Читаем Слова и вещи. Археология гуманитарных наук полностью

И напротив, в той точке, где представление встречается с бытием, где пересекаются природа вообще и человеческая природа, в том месте, где, как нам теперь кажется, мы узнаем первоначальное, неопровержимое и загадочное существование человека — там классическая мысль порождает не что иное, как мощь дискурсии. Дискурсии — то есть языка в его способности выражать представления, языка, который именует, расчленяет, сочетает, связывает и развязывает вещи, позволяя увидеть их в прозрачности слов. Исполняя эту свою роль, язык преобразует ряд восприятий в картину и, напротив, расчленяет непрерывность живых существ на отдельные признаки. Где дискурсия налицо, там сополагаются и располагаются представления, там соединяются и расчленяются вещи. Высокое призвание классического языка всегда заключалось в том, чтобы построить «картину», будь то естественнонаучная речь, свод истин, описание вещей, собрание точных знаний или же энциклопедический словарь. Язык обязан быть прозрачным; он утратил ту скрытую плотность, которая в XVI веке сгущала его в требующую разгадки речь, сплетая с вещами этого мира; он еще не приобрел и того разностороннего существования, о котором мы задумываемся в наши дни. Для классического века дискурсия есть та полупрозрачная необходимость, через которую проходят и представления и существа, коль скоро эти существа представлены перед духовным взором, коль скоро представление делает видимой самую истину существ. Сама возможность познания вещей и их порядка связана в классическом опыте с державной властью слов: слова здесь и в самом деле не являются ни знаками, требующими разгадки (как в эпоху Ренессанса), ни орудиями, более или менее надежными и управляемыми (как в эпоху позитивизма); скорее, они образуют некую бесцветную сетку, на основе которой выявляются существа и упорядочиваются представления. Именно этим, конечно, и обусловливается тот факт, что классическая рефлексия о языке, будучи частью общей организации знания, в которую она входит на тех же правах, что и анализ богатств или естественная история, играет по отношению к ним руководящую роль.

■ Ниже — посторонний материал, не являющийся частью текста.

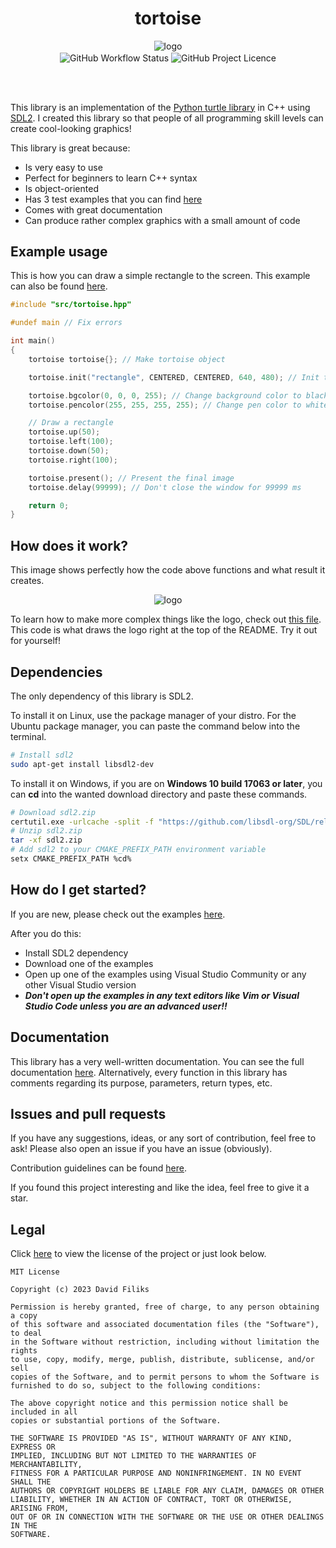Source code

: <h1 align="center">tortoise</h1>
<p align="center">
<img src="assets/croppedcircle.png" align="center" title="logo">
<br>
<img alt="GitHub Workflow Status" align="center" src="https://img.shields.io/github/actions/workflow/status/dafiliks/tortoise/cmake-multi-platform.yml">
<img alt="GitHub Project Licence" align="center" src="https://img.shields.io/github/license/dafiliks/tortoise">
</p>
<br> <br>

This library is an implementation of the [Python turtle library](https://docs.python.org/3/library/turtle.html) in C++ using [SDL2](https://github.com/libsdl-org/SDL/tree/SDL2). I created this library so that people of all programming skill levels can create cool-looking graphics!

This library is great because:
- Is very easy to use
- Perfect for beginners to learn C++ syntax
- Is object-oriented
- Has 3 test examples that you can find [here](examples)
- Comes with great documentation
- Can produce rather complex graphics with a small amount of code

## Example usage
This is how you can draw a simple rectangle to the screen. This example can also be found [here](examples/rectangle).

```cpp
#include "src/tortoise.hpp"

#undef main // Fix errors

int main()
{
	tortoise tortoise{}; // Make tortoise object

	tortoise.init("rectangle", CENTERED, CENTERED, 640, 480); // Init the window

	tortoise.bgcolor(0, 0, 0, 255); // Change background color to black
	tortoise.pencolor(255, 255, 255, 255); // Change pen color to white

	// Draw a rectangle
	tortoise.up(50);
	tortoise.left(100);
	tortoise.down(50);
	tortoise.right(100);

	tortoise.present(); // Present the final image
	tortoise.delay(99999); // Don't close the window for 99999 ms

	return 0;
}
```
## How does it work?
This image shows perfectly how the code above functions and what result it creates.
<p align="center">
<img src="assets/example.jpg" align="center" title="logo">
</p>

To learn how to make more complex things like the logo, check out [this file](tests/tests.cpp). This code is what draws the logo right at the top of the README. Try it out for yourself!

## Dependencies
The only dependency of this library is SDL2.

To install it on Linux, use the package manager of your distro. For the Ubuntu package manager, you can paste the command below into the terminal.
```bash
# Install sdl2
sudo apt-get install libsdl2-dev
```

To install it on Windows, if you are on **Windows 10 build 17063 or later**, you can **cd** into the wanted download directory and paste these commands.
```bash
# Download sdl2.zip
certutil.exe -urlcache -split -f "https://github.com/libsdl-org/SDL/releases/download/release-2.28.5/SDL2-devel-2.28.5-VC.zip" sdl2.zip
# Unzip sdl2.zip
tar -xf sdl2.zip
# Add sdl2 to your CMAKE_PREFIX_PATH environment variable
setx CMAKE_PREFIX_PATH %cd%
```
## How do I get started?
If you are new, please check out the examples [here](examples).

After you do this:
- Install SDL2 dependency
- Download one of the examples
- Open up one of the examples using Visual Studio Community or any other Visual Studio version
- ***Don't open up the examples in any text editors like Vim or Visual Studio Code unless you are an advanced user!!***

## Documentation 
This library has a very well-written documentation. You can see the full documentation [here](docs/DOCUMENTATION.md). Alternatively, every function in this library has comments regarding its purpose, parameters, return types, etc.

## Issues and pull requests 
If you have any suggestions, ideas, or any sort of contribution, feel free to ask!
Please also open an issue if you have an issue (obviously).

Contribution guidelines can be found [here](CONTRIBUTING.md).

If you found this project interesting and like the idea, feel free to give it a star.

## Legal
Click [here](LICENSE) to view the license of the project or just look below.

```
MIT License

Copyright (c) 2023 David Filiks

Permission is hereby granted, free of charge, to any person obtaining a copy
of this software and associated documentation files (the "Software"), to deal
in the Software without restriction, including without limitation the rights
to use, copy, modify, merge, publish, distribute, sublicense, and/or sell
copies of the Software, and to permit persons to whom the Software is
furnished to do so, subject to the following conditions:

The above copyright notice and this permission notice shall be included in all
copies or substantial portions of the Software.

THE SOFTWARE IS PROVIDED "AS IS", WITHOUT WARRANTY OF ANY KIND, EXPRESS OR
IMPLIED, INCLUDING BUT NOT LIMITED TO THE WARRANTIES OF MERCHANTABILITY,
FITNESS FOR A PARTICULAR PURPOSE AND NONINFRINGEMENT. IN NO EVENT SHALL THE
AUTHORS OR COPYRIGHT HOLDERS BE LIABLE FOR ANY CLAIM, DAMAGES OR OTHER
LIABILITY, WHETHER IN AN ACTION OF CONTRACT, TORT OR OTHERWISE, ARISING FROM,
OUT OF OR IN CONNECTION WITH THE SOFTWARE OR THE USE OR OTHER DEALINGS IN THE
SOFTWARE.
```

Самое важное следствие заключается, однако, в том, что классический язык как общая дискурсия представления и вещей, как место, в котором природа вообще пересекается с человеческой природой, начисто исключает то, что можно было бы назвать «наукой о человеке». Покуда западная культура говорила на этом языке, невозможно было ставить вопрос о самом человеческом существовании, поскольку именно в нем представление связывалось с бытием. Та самая дискурсия, которая в XVII веке связывала друг с другом «я мыслю» и «я есмь» (того, кто осуществлял и то и другое), воочию оставалась основой классического языка, поскольку именно в нем представление полноправно связывалось с бытием. Переход от «я мыслю» к «я есмь» осуществлялся в свете очевидности, внутри дискурсии, область действия которой и заключалась в сочленении того, что себе представляют, и того, что существует. Этот переход нельзя опровергнуть ни тем, что бытие, как таковое, не является содержанием мысли, ни тем, что особое бытие, обозначаемое как «я есмь», еще не было подвергнуто отдельному исследованию и разбору. Точнее, все эти возражения вполне правомерно могли бы возникнуть лишь в плане уже совсем другой дискурсии, в основе которой не лежит связь представления с бытием; чтобы высказать подобные возражения, необходима такая проблематика, которая уже выходит за рамки представления. Однако покуда продолжала существовать классическая дискурсия, вопрос о способе бытия Cogito не мог еще быть произнесен.

3. АНАЛИТИКА КОНЕЧНОГО ЧЕЛОВЕЧЕСКОГО БЫТИЯ

Когда естественная история становится биологией, анализ богатств — экономией, размышление о языке, что важнее всего, превращается в филологию, а классическая дискурсия, в которой находили свое общее место бытие и представление, исчезает вовсе, тогда в глубине этого археологического изменения появляется человек в его двусмысленном положении познаваемого объекта и познающего субъекта; разом и властитель и подданный, наблюдатель и наблюдаемый, он возникает в том самом предуказанном ему в «Менинах» королевском месте, где его реальное присутствие столь долго было невозможно. Кажется, будто в том пустующем пространстве, к которому обращена вся картина Веласкеса (отражая его, однако, лишь случайно в зеркале и как бы взламывая), все образы, которые, казалось, чередовались, взаимоисключались, пересекались, перемигивались (модель, художник, король, зритель), вдруг прекратили свой неуловимый танец и застыли во всей полноте своего образа, как бы требуя, чтобы перед телесным взглядом предстало наконец все пространство представления.